• [YOUR TASK] Show every line of the data where the word "label" can be found.

• [DATA PROVIDED]
....................

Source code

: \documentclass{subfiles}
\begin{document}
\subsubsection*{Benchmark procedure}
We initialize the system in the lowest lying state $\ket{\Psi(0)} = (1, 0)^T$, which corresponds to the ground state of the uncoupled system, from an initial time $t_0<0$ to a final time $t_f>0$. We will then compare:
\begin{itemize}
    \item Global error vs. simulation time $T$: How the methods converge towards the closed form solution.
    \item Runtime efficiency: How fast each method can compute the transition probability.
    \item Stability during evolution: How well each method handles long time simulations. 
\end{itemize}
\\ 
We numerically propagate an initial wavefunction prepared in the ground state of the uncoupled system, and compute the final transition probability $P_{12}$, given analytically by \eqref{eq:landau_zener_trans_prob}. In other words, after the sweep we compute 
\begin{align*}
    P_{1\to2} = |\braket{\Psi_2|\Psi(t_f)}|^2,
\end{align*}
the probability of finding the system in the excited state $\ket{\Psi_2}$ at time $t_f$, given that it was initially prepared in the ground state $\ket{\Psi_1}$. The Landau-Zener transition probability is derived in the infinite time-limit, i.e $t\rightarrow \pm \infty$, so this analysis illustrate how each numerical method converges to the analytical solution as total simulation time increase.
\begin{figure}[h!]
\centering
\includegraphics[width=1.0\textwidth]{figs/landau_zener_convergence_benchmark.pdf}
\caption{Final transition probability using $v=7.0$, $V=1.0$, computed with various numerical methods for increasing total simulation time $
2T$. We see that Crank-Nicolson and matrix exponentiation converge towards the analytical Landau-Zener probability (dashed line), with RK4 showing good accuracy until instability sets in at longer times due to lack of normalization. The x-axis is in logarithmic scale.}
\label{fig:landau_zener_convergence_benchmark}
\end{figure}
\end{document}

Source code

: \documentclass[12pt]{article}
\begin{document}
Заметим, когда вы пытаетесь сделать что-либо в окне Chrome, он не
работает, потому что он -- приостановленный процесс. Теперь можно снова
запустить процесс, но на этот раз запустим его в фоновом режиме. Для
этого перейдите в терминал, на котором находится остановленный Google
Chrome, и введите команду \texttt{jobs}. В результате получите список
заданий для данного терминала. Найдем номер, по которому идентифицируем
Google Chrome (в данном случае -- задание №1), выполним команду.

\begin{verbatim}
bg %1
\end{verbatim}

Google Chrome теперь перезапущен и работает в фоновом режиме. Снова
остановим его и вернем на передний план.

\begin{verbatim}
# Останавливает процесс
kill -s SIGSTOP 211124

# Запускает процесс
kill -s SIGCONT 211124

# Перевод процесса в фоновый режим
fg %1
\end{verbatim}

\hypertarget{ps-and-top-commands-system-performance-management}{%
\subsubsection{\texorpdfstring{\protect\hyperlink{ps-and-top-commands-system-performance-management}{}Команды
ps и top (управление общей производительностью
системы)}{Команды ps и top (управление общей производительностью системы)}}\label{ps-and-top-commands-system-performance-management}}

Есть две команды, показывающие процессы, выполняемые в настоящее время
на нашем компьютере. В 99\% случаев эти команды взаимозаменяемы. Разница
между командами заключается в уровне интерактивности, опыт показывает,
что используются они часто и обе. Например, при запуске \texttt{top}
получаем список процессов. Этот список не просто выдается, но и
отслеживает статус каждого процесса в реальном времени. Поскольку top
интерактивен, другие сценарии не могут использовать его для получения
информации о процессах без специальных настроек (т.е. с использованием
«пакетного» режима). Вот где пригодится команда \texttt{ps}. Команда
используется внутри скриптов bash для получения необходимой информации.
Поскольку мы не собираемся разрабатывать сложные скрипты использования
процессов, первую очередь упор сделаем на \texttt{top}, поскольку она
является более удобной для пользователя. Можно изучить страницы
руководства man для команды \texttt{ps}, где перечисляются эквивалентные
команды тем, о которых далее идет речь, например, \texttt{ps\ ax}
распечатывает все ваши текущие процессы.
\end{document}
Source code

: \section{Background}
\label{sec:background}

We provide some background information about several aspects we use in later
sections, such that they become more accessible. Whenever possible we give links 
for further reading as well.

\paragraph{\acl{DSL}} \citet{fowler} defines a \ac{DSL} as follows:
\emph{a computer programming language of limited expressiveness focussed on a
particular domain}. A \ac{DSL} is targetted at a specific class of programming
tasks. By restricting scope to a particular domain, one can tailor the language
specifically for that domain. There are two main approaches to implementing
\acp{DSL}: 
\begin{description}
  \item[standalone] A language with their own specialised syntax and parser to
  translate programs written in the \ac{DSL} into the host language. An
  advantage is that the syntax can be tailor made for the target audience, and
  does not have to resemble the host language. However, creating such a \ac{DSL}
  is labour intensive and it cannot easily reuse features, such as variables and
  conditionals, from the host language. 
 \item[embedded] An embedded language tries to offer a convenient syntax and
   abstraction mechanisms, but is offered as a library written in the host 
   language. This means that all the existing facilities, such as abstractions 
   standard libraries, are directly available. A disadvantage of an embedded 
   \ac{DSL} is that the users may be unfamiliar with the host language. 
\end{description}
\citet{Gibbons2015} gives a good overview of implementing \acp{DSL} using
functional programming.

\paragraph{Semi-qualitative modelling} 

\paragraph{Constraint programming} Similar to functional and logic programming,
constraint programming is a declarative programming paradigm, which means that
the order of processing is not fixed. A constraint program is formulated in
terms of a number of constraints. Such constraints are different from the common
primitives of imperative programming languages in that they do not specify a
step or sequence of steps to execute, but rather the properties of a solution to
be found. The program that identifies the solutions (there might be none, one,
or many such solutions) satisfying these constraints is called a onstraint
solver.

....................

• [SOLUTION TO THE PROBLEM]
\label{fig:landau_zener_convergence_benchmark}
системы)}{Команды ps и top (управление общей производительностью системы)}}\label{ps-and-top-commands-system-performance-management}}
\label{sec:background}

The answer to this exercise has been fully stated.